I can’t tell you how often job-seeking executives I consult with tell me they want to pursue several diverse kinds of positions.
The first time I spoke with one client, he said his focus was on Chief Operating Officer (COO) or maybe Chief Strategy Officer (CSO) or even VP of Sales and Marketing, in telecommunications or consumer goods, but he didn’t want to rule out manufacturing.
As he explained, “I’ve played so many different roles in different industries in my career and done it all well. I want to be sure my resume shows that I’m a good fit for several kinds of positions. I can contribute in many different ways.”
He and others too easily (and understandably) fall prey to one of the deadliest job search mistakes – trying to build a search campaign with no clear target, resulting in a generic marketing effort, trying to cover too many bases and not hitting home with any of them.
Recruiters and other hiring professionals sourcing and assessing candidates by what they find online or through digital/paper documents need to unmistakeably see that your qualifications align with requirements for that specific job they’re trying to fill.
They don’t have the time or inclination to sift through and ponder whether your unfocused mix of relevant and immaterial skills and contributions make you someone worth considering. Especially in a tight job market, they’re looking for (and getting) 100% perfect fits.

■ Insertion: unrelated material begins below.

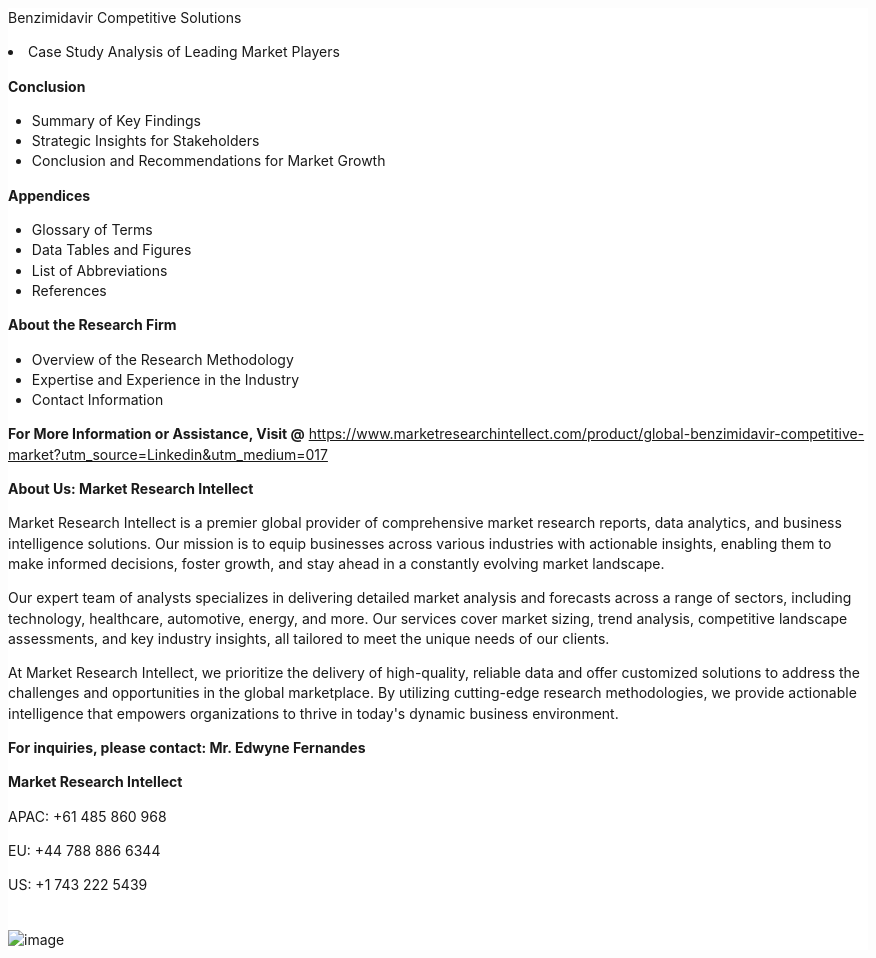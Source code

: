 Benzimidavir Competitive Solutions</li><li>Case Study Analysis of Leading Market Players</li></ul><p><strong>Conclusion</strong></p><ul><li>Summary of Key Findings</li><li>Strategic Insights for Stakeholders</li><li>Conclusion and Recommendations for Market Growth</li></ul><p><strong>Appendices</strong></p><ul><li>Glossary of Terms</li><li>Data Tables and Figures</li><li>List of Abbreviations</li><li>References</li></ul><p><strong>About the Research Firm</strong></p><ul><li>Overview of the Research Methodology</li><li>Expertise and Experience in the Industry</li><li>Contact Information</li></ul></div><div class="article-main__content" data-test-id="publishing-text-block"><p><span class="font-[700]"><strong>For More Information or Assistance, Visit @</strong>&nbsp;<a href="https://www.marketresearchintellect.com/product/global-benzimidavir-competitive-market?utm_source=Linkedin&utm_medium=017">https://www.marketresearchintellect.com/product/global-benzimidavir-competitive-market?utm_source=Linkedin&utm_medium=017</a></span></p><p><strong>About Us: Market Research Intellect</strong></p><p>Market Research Intellect is a premier global provider of comprehensive market research reports, data analytics, and business intelligence solutions. Our mission is to equip businesses across various industries with actionable insights, enabling them to make informed decisions, foster growth, and stay ahead in a constantly evolving market landscape.</p><p>Our expert team of analysts specializes in delivering detailed market analysis and forecasts across a range of sectors, including technology, healthcare, automotive, energy, and more. Our services cover market sizing, trend analysis, competitive landscape assessments, and key industry insights, all tailored to meet the unique needs of our clients.</p><p>At Market Research Intellect, we prioritize the delivery of high-quality, reliable data and offer customized solutions to address the challenges and opportunities in the global marketplace. By utilizing cutting-edge research methodologies, we provide actionable intelligence that empowers organizations to thrive in today's dynamic business environment.</p><p><strong>For inquiries, please contact: Mr. Edwyne Fernandes</strong></p><p><strong>Market Research Intellect</strong></p><p>APAC: +61 485 860 968</p><p>EU: +44 788 886 6344</p><p>US: +1 743 222 5439</p></div><div class="article-main__content" data-test-id="publishing-text-block">&nbsp;</div>
![image](https://github.com/user-attachments/assets/e0609c77-e141-47a2-b617-d87665f792bf)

Target your search so you’ll know who your target audience is and who will be reading your personal brand communications.

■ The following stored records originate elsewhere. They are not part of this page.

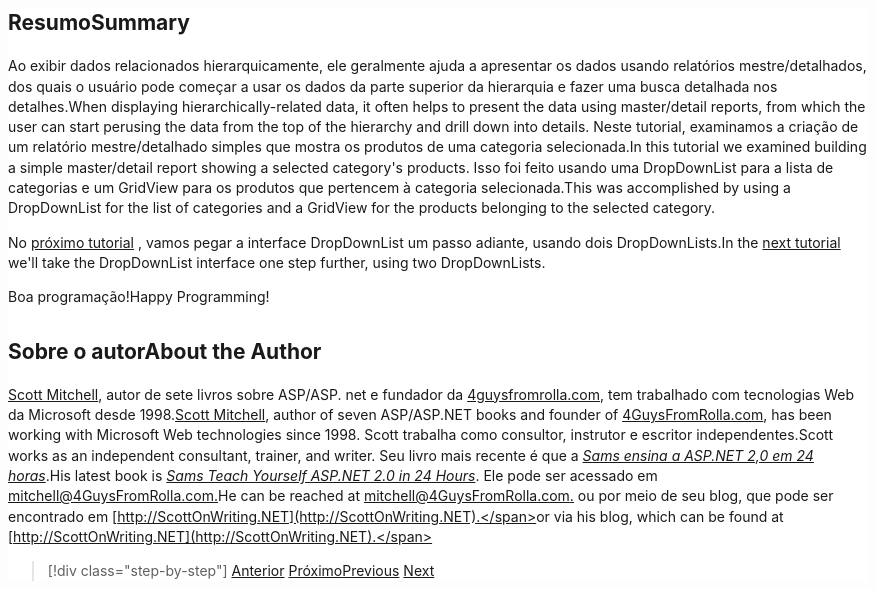 ## <a name="summary"></a><span data-ttu-id="fac3e-190">Resumo</span><span class="sxs-lookup"><span data-stu-id="fac3e-190">Summary</span></span>

<span data-ttu-id="fac3e-191">Ao exibir dados relacionados hierarquicamente, ele geralmente ajuda a apresentar os dados usando relatórios mestre/detalhados, dos quais o usuário pode começar a usar os dados da parte superior da hierarquia e fazer uma busca detalhada nos detalhes.</span><span class="sxs-lookup"><span data-stu-id="fac3e-191">When displaying hierarchically-related data, it often helps to present the data using master/detail reports, from which the user can start perusing the data from the top of the hierarchy and drill down into details.</span></span> <span data-ttu-id="fac3e-192">Neste tutorial, examinamos a criação de um relatório mestre/detalhado simples que mostra os produtos de uma categoria selecionada.</span><span class="sxs-lookup"><span data-stu-id="fac3e-192">In this tutorial we examined building a simple master/detail report showing a selected category's products.</span></span> <span data-ttu-id="fac3e-193">Isso foi feito usando uma DropDownList para a lista de categorias e um GridView para os produtos que pertencem à categoria selecionada.</span><span class="sxs-lookup"><span data-stu-id="fac3e-193">This was accomplished by using a DropDownList for the list of categories and a GridView for the products belonging to the selected category.</span></span>

<span data-ttu-id="fac3e-194">No [próximo tutorial](master-detail-filtering-with-two-dropdownlists-vb.md) , vamos pegar a interface DropDownList um passo adiante, usando dois DropDownLists.</span><span class="sxs-lookup"><span data-stu-id="fac3e-194">In the [next tutorial](master-detail-filtering-with-two-dropdownlists-vb.md) we'll take the DropDownList interface one step further, using two DropDownLists.</span></span>

<span data-ttu-id="fac3e-195">Boa programação!</span><span class="sxs-lookup"><span data-stu-id="fac3e-195">Happy Programming!</span></span>

## <a name="about-the-author"></a><span data-ttu-id="fac3e-196">Sobre o autor</span><span class="sxs-lookup"><span data-stu-id="fac3e-196">About the Author</span></span>

<span data-ttu-id="fac3e-197">[Scott Mitchell](http://www.4guysfromrolla.com/ScottMitchell.shtml), autor de sete livros sobre ASP/ASP. net e fundador da [4guysfromrolla.com](http://www.4guysfromrolla.com), tem trabalhado com tecnologias Web da Microsoft desde 1998.</span><span class="sxs-lookup"><span data-stu-id="fac3e-197">[Scott Mitchell](http://www.4guysfromrolla.com/ScottMitchell.shtml), author of seven ASP/ASP.NET books and founder of [4GuysFromRolla.com](http://www.4guysfromrolla.com), has been working with Microsoft Web technologies since 1998.</span></span> <span data-ttu-id="fac3e-198">Scott trabalha como consultor, instrutor e escritor independentes.</span><span class="sxs-lookup"><span data-stu-id="fac3e-198">Scott works as an independent consultant, trainer, and writer.</span></span> <span data-ttu-id="fac3e-199">Seu livro mais recente é que a [*Sams ensina a ASP.NET 2,0 em 24 horas*](https://www.amazon.com/exec/obidos/ASIN/0672327384/4guysfromrollaco).</span><span class="sxs-lookup"><span data-stu-id="fac3e-199">His latest book is [*Sams Teach Yourself ASP.NET 2.0 in 24 Hours*](https://www.amazon.com/exec/obidos/ASIN/0672327384/4guysfromrollaco).</span></span> <span data-ttu-id="fac3e-200">Ele pode ser acessado em [mitchell@4GuysFromRolla.com.](mailto:mitchell@4GuysFromRolla.com)</span><span class="sxs-lookup"><span data-stu-id="fac3e-200">He can be reached at [mitchell@4GuysFromRolla.com.](mailto:mitchell@4GuysFromRolla.com)</span></span> <span data-ttu-id="fac3e-201">ou por meio de seu blog, que pode ser encontrado em [http://ScottOnWriting.NET](http://ScottOnWriting.NET).</span><span class="sxs-lookup"><span data-stu-id="fac3e-201">or via his blog, which can be found at [http://ScottOnWriting.NET](http://ScottOnWriting.NET).</span></span>

> [!div class="step-by-step"]
> <span data-ttu-id="fac3e-202">[Anterior](master-detail-using-a-selectable-master-gridview-with-a-details-detailview-cs.md)
> [Próximo](master-detail-filtering-with-two-dropdownlists-vb.md)</span><span class="sxs-lookup"><span data-stu-id="fac3e-202">[Previous](master-detail-using-a-selectable-master-gridview-with-a-details-detailview-cs.md)
[Next](master-detail-filtering-with-two-dropdownlists-vb.md)</span></span>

Before creating (or updating) your executive resume or career biography or LinkedIn profile, or any of your career marketing communications, online and offline:
1. Get clear on what you want to do next. Decide what kind of position(s) you’re seeking, in what industry.
2. Compile a list of 15-20 companies or organizations that will meet your career needs. Determine their needs and how you might fit in.

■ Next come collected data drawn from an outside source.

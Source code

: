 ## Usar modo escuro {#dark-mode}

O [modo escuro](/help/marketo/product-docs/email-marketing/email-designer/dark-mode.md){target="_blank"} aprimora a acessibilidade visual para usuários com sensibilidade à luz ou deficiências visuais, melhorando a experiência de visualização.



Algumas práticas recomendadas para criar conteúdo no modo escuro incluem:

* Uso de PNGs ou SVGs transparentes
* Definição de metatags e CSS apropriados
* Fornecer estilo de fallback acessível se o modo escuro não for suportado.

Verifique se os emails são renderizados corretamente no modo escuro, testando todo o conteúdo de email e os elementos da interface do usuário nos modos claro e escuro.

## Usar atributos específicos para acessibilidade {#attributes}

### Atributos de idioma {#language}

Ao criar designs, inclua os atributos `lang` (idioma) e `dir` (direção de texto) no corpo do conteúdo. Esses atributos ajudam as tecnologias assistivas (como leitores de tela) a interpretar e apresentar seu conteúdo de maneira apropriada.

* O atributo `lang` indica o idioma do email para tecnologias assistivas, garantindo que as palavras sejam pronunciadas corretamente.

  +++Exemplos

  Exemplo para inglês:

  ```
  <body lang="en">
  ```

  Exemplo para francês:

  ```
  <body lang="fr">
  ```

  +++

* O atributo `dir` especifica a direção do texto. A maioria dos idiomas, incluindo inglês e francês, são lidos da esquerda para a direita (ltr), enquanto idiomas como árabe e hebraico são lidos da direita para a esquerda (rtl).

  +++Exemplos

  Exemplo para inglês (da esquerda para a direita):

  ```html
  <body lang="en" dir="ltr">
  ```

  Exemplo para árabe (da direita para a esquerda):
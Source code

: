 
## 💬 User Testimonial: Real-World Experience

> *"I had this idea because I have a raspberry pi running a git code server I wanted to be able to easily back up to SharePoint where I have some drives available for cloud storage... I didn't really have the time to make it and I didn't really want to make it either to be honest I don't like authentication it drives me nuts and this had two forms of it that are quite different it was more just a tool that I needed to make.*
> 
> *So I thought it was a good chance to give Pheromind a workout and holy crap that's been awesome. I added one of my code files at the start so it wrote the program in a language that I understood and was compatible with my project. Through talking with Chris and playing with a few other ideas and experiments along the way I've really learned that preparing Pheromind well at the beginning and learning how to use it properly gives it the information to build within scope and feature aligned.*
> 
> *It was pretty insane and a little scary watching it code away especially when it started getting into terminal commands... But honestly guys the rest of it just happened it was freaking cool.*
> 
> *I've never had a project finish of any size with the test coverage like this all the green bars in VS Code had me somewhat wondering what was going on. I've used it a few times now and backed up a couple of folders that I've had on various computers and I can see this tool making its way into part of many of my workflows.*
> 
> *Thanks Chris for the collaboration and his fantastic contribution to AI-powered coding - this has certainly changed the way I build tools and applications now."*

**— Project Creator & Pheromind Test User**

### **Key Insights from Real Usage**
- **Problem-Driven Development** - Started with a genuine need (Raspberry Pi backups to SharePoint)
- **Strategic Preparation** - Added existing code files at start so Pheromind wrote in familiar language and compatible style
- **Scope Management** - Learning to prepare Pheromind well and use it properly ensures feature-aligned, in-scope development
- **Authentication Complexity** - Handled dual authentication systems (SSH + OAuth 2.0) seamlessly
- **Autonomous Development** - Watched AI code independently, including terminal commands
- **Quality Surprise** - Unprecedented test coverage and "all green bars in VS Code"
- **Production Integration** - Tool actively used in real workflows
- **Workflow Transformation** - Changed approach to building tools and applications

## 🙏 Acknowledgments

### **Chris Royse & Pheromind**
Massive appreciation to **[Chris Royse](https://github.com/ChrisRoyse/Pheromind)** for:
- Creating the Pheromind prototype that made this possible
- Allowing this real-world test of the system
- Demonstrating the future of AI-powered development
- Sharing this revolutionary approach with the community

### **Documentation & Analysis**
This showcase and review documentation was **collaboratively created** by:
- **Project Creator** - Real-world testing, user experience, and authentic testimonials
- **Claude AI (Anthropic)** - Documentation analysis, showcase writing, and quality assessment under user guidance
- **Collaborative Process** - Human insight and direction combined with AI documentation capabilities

3. Identify the key decision makers (and those around them) within each company or organization on your list – your target audience.
4. Set up Google Alerts for the following to help you with research, market intelligence, and due diligence:
- Names of your target companies and/or those you want to be informed about
- Names of key decision makers in your target companies
- Key word phrases relevant to your niche and target job(s)
- Names of your target companies’ relevant products or services
- Job position(s) and industry you’re seeking.
Google will essentially become your job agent, sending you job alerts. For example, someone may set up an alert for “COO Telecommunications” and also spell it out in a second alert “Chief Operating Officer Telecommunications”.
Don’t expect these job position alerts to be a free ride to your next job. Don’t put all your job search efforts into passively waiting for job postings to come to you and respond to. These alerts will inform you about companies in active hiring mode and provide a wealth of information to use in your resume, bio, etc, but you’ll still need an active approach to land your next gig.
Also set up Alerts for:
- Your name
- Your blog and website names
- Names of subject matter experts and thought leaders in your industry and niche
- Names of any other people whose radar you want to get on.
Once you’re clear on your target audience and market, you’re ready to define your personal brand and value proposition, and express them through your resume, bio, online profiles, and other materials.
Now you know who will be reading your personal brand communications, so you’ll be able to create all your marketing materials around what will resonate with them. If you don’t know who they are and what their needs are, you won’t know how to write to attract them. Make sense?
Then work on positioning yourself in front of and getting on the radar of your target key decision makers through online and real-life networking. You have to brand and network to land.